╔══

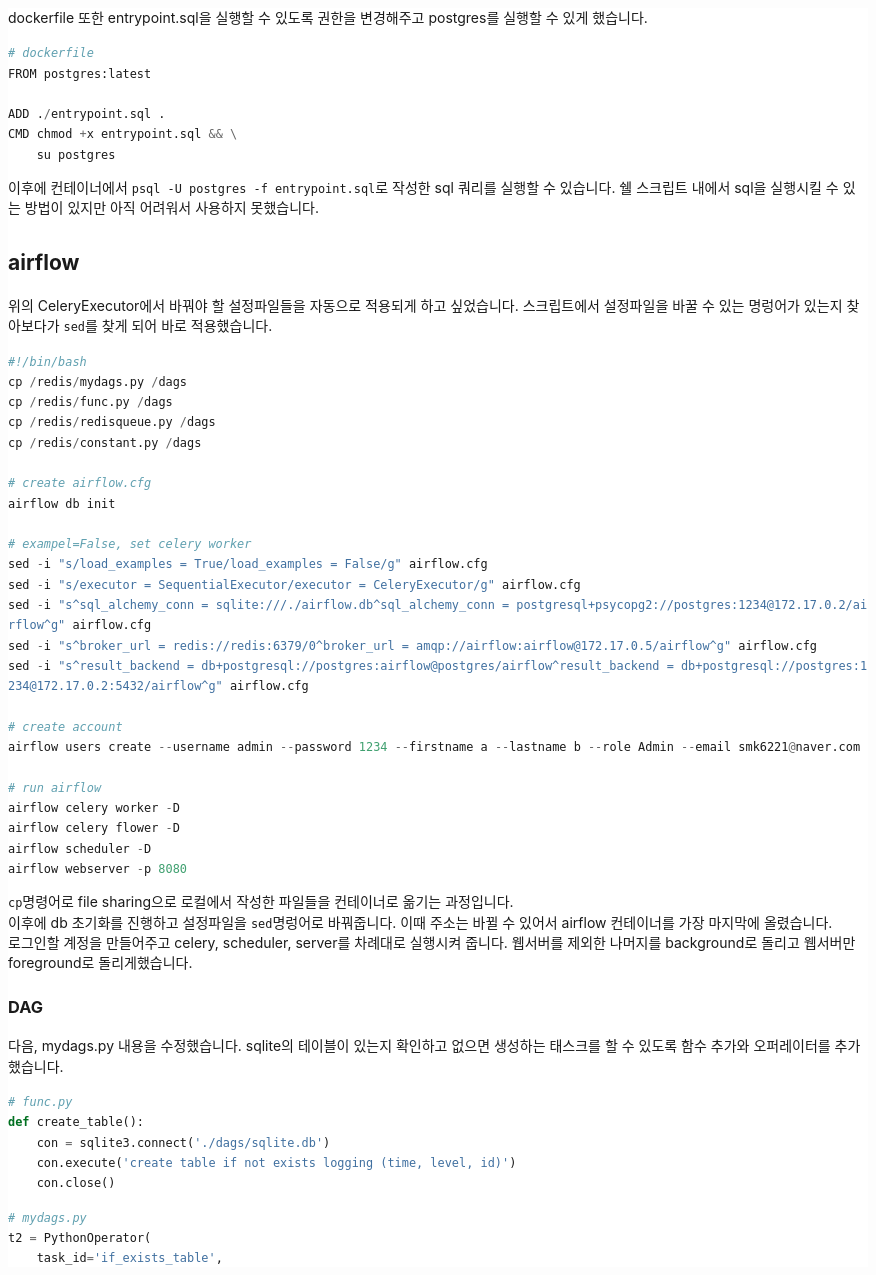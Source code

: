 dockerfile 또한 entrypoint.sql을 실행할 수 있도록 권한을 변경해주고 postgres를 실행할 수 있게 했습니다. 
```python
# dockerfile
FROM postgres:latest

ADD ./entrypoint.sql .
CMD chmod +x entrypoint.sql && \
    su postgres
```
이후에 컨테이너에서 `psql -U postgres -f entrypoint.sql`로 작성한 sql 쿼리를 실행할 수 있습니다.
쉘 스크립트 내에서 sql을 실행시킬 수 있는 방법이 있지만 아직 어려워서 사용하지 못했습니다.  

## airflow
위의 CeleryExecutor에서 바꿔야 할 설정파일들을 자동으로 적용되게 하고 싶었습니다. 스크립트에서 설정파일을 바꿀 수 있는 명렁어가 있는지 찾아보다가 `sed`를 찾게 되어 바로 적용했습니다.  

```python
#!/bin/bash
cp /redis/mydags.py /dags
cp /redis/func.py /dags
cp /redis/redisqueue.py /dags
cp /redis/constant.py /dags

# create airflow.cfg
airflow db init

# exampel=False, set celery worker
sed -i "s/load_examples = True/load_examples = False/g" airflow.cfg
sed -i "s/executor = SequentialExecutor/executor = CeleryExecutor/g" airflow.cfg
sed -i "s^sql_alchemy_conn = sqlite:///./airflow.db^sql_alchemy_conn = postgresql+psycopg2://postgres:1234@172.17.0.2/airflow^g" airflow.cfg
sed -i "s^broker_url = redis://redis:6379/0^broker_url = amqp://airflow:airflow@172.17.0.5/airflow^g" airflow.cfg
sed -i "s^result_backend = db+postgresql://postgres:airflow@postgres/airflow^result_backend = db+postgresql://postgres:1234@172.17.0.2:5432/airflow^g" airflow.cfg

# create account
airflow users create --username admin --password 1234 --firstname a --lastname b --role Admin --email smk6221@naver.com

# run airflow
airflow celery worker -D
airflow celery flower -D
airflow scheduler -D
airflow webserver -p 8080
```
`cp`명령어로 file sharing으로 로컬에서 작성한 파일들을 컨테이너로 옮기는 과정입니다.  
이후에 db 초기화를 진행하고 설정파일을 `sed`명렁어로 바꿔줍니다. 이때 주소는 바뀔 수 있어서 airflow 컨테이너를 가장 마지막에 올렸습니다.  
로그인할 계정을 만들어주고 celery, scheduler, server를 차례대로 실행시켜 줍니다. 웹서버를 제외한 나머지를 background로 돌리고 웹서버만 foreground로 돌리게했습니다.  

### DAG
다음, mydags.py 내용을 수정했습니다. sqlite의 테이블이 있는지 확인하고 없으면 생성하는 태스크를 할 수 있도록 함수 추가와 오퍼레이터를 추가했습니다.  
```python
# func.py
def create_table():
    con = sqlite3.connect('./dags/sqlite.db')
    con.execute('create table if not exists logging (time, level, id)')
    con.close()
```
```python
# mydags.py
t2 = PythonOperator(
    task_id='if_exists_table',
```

╚══
╔══

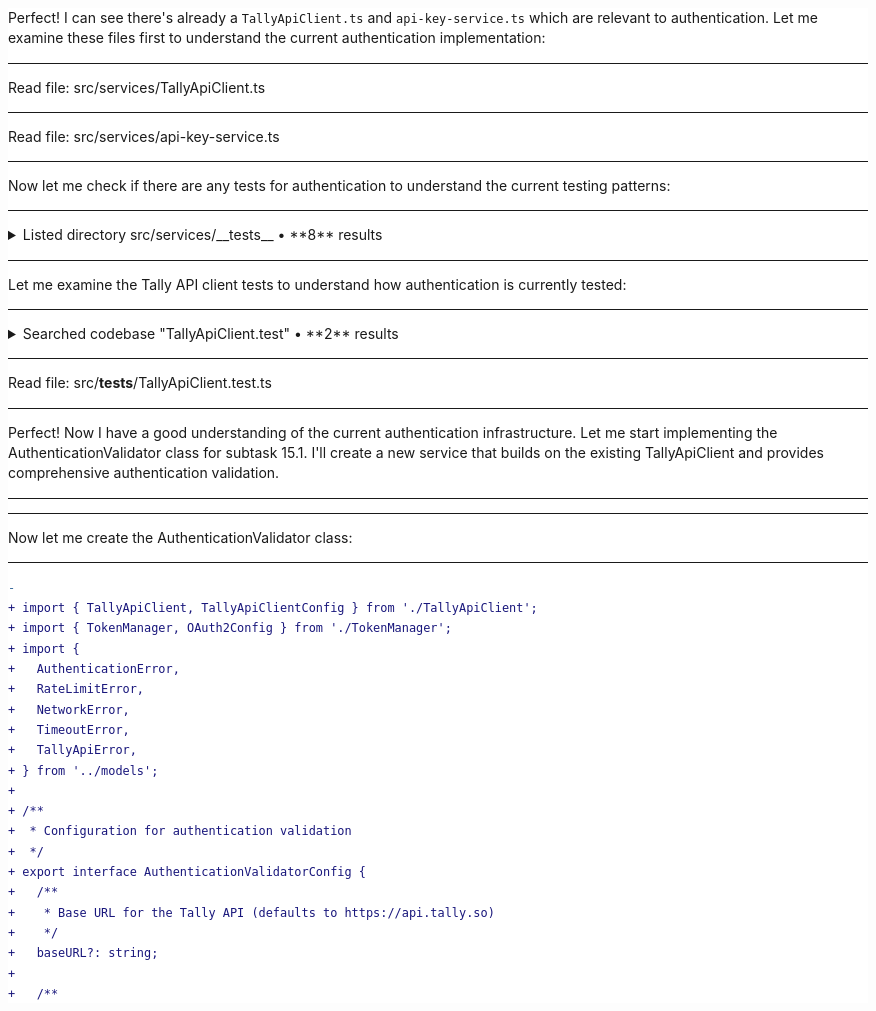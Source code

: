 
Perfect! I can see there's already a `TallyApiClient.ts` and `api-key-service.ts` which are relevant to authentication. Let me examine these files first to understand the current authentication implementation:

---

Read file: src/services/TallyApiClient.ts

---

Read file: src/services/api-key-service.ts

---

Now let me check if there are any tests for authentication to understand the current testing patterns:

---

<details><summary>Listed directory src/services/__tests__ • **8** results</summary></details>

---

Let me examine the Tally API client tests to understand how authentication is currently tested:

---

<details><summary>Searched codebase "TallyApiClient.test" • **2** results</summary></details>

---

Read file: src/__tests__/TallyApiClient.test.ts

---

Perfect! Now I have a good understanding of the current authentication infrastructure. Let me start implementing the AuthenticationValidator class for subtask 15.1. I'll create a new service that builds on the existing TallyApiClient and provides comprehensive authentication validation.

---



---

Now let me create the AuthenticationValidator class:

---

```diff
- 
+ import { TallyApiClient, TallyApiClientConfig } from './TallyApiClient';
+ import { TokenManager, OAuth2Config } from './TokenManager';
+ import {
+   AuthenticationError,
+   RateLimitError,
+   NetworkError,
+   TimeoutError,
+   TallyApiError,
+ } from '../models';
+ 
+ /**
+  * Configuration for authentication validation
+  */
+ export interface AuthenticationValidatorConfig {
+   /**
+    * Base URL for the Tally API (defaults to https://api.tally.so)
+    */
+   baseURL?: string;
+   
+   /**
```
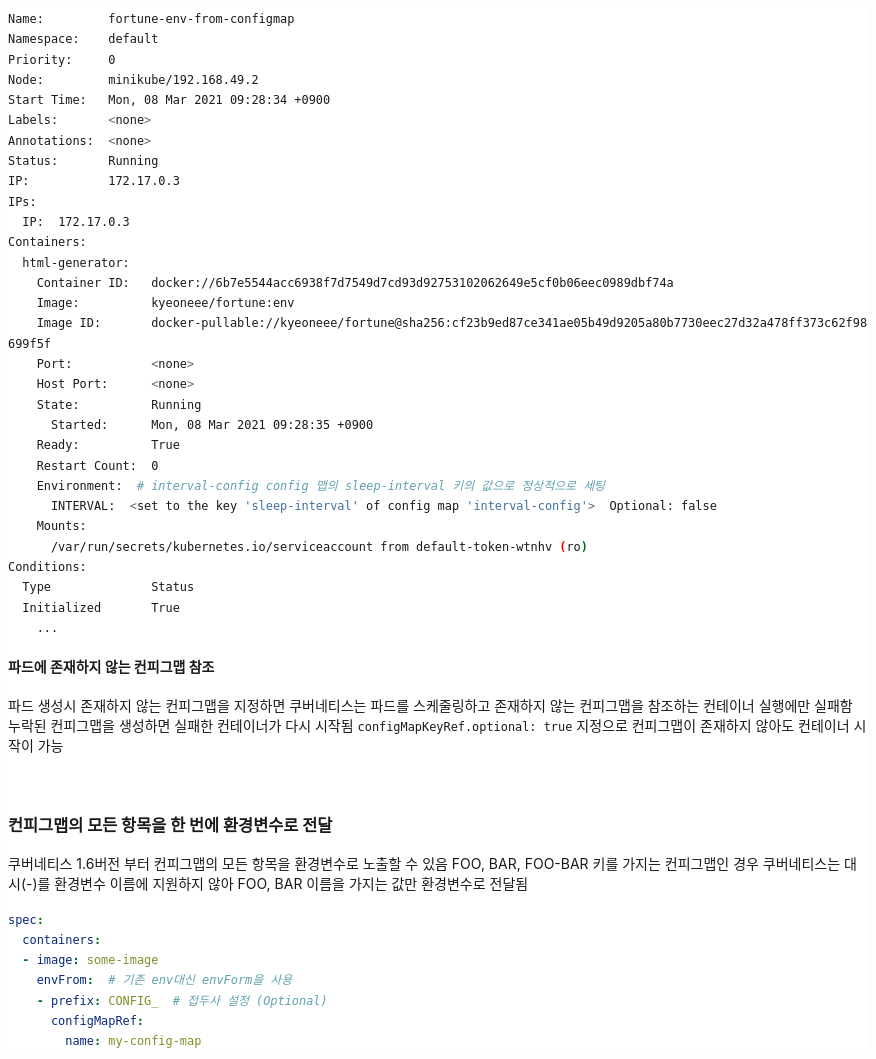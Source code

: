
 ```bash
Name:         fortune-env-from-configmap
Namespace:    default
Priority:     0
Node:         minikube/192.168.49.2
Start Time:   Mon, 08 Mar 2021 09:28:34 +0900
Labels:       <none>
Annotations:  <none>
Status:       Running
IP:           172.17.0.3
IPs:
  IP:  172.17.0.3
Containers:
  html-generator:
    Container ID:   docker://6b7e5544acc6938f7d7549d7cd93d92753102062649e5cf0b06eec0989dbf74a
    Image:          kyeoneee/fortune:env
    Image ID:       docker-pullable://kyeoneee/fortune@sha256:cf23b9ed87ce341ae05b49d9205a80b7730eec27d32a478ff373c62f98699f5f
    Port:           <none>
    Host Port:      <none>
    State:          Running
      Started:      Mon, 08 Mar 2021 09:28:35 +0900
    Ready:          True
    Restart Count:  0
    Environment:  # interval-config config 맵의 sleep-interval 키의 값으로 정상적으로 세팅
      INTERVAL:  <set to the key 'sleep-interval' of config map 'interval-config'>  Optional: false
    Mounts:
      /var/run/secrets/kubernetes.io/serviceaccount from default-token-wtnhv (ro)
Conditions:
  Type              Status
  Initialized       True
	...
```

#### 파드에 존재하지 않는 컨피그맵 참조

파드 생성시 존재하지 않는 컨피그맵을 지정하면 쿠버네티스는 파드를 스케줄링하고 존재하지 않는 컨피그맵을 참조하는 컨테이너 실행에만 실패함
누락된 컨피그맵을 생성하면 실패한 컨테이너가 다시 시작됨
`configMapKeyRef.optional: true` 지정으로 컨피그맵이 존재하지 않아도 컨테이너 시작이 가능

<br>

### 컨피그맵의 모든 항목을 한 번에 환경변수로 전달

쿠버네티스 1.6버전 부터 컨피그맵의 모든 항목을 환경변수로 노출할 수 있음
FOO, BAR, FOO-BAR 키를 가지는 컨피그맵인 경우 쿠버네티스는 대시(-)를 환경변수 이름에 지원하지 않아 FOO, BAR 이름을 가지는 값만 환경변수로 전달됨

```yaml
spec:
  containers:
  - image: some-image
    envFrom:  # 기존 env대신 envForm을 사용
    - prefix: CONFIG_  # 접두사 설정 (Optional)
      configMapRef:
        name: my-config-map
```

╚══
╔══

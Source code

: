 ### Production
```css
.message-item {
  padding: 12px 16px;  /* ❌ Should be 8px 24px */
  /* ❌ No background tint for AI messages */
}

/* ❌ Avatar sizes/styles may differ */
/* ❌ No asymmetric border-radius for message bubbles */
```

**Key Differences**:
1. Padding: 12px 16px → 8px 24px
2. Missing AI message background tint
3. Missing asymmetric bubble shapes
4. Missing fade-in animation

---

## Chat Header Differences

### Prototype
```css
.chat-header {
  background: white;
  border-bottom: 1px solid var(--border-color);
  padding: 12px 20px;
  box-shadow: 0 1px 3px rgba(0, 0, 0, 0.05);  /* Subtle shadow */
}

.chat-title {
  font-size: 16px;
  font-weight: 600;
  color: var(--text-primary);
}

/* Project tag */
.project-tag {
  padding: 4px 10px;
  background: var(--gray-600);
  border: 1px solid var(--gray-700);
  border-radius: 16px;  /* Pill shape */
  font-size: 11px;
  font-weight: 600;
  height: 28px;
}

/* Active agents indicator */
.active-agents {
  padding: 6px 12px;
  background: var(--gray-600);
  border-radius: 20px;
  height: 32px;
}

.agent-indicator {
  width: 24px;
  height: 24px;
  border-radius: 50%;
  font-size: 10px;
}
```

╚══

**THE TASK**
Say how many lines of the data include the string "Differences". Nothing other than the number should be given.

**TASK OUTPUT**
2